BenChaliah / NVFP4-on-4090-vLLM
PublicAdaLLM is an NVFP4-first inference runtime for Ada Lovelace (RTX 4090) with FP8 KV cache and custom decode kernels. This repo targets NVFP4 weights and keeps the entire decode path in FP8
AdaLLM is a specialized tool for running highly compressed AI language models on consumer NVIDIA GPUs like the RTX 4090, slashing memory needs while delivering solid performance through custom optimizations.
How It Works
You hear about a handy tool that lets you run powerful AI models on your high-end graphics card like the RTX 4090, using way less memory while keeping things speedy.
With one simple command, you download and prepare everything on your computer—no complicated steps needed.
Choose a ready-made AI brain from a trusted source, tell the tool to start it, and watch it load smoothly.

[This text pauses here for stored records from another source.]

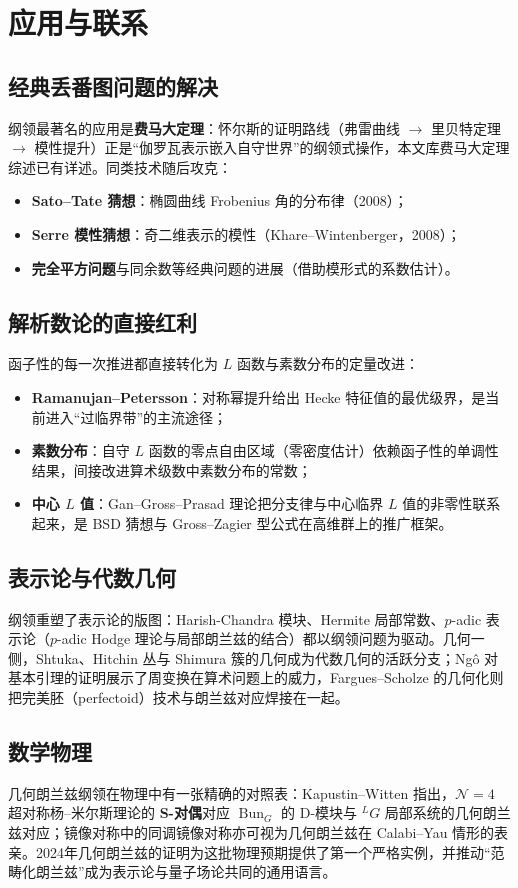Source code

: \section{应用与联系}\label{sec:applications}

\subsection{经典丢番图问题的解决}

纲领最著名的应用是\textbf{费马大定理}：怀尔斯的证明路线（弗雷曲线 $\to$ 里贝特定理 $\to$ 模性提升）正是“伽罗瓦表示嵌入自守世界”的纲领式操作，本文库费马大定理综述已有详述。同类技术随后攻克：

\begin{itemize}
    \item \textbf{Sato--Tate 猜想}：椭圆曲线 Frobenius 角的分布律（2008）；
    \item \textbf{Serre 模性猜想}：奇二维表示的模性（Khare--Wintenberger，2008\cite{khare2009}）；
    \item \textbf{完全平方问题}与同余数等经典问题的进展（借助模形式的系数估计）。
\end{itemize}

\subsection{解析数论的直接红利}

函子性的每一次推进都直接转化为 $L$ 函数与素数分布的定量改进：

\begin{itemize}
    \item \textbf{Ramanujan--Petersson}：对称幂提升\cite{kimshahidi2002}给出 Hecke 特征值的最优级界，是当前进入“过临界带”的主流途径；
    \item \textbf{素数分布}：自守 $L$ 函数的零点自由区域（零密度估计）依赖函子性的单调性结果，间接改进算术级数中素数分布的常数；
    \item \textbf{中心 $L$ 值}：Gan--Gross--Prasad 理论\cite{ggp2012}把分支律与中心临界 $L$ 值的非零性联系起来，是 BSD 猜想与 Gross--Zagier 型公式在高维群上的推广框架。
\end{itemize}

\subsection{表示论与代数几何}

纲领重塑了表示论的版图：Harish-Chandra 模块、Hermite 局部常数、$p$-adic 表示论（$p$-adic Hodge 理论与局部朗兰兹的结合）都以纲领问题为驱动。几何一侧，Shtuka、Hitchin 丛与 Shimura 簇的几何成为代数几何的活跃分支；Ng\^o 对基本引理的证明\cite{ngo2010}展示了周变换在算术问题上的威力，Fargues--Scholze 的几何化\cite{fargues2021}则把完美胚（perfectoid）技术与朗兰兹对应焊接在一起。

\subsection{数学物理}

几何朗兰兹纲领在物理中有一张精确的对照表：Kapustin--Witten 指出，$\mathcal{N}=4$ 超对称杨--米尔斯理论的 \textbf{S-对偶}对应 $\operatorname{Bun}_G$ 的 D-模块与 $^LG$ 局部系统的几何朗兰兹对应；镜像对称中的同调镜像对称亦可视为几何朗兰兹在 Calabi--Yau 情形的表亲。2024年几何朗兰兹的证明\cite{gaitsgoryraskin2024}为这批物理预期提供了第一个严格实例，并推动“范畴化朗兰兹”成为表示论与量子场论共同的通用语言。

Type a question, story starter, or command, and get clever responses right away, just like talking to a smart friend.
Set up a private endpoint so other programs can connect and use your AI anytime.
Jump straight into asking questions and seeing answers stream live in your terminal.
Your AI runs blazing fast with tiny memory use, powering creative writing, coding help, or conversations at home.
Star Growth
Repurpose is a Pro feature
Generate ready-to-use prompts for X threads, LinkedIn posts, blog posts, YouTube scripts, and more -- with full repo context baked in.
Unlock RepurposeSimilar repos coming soon.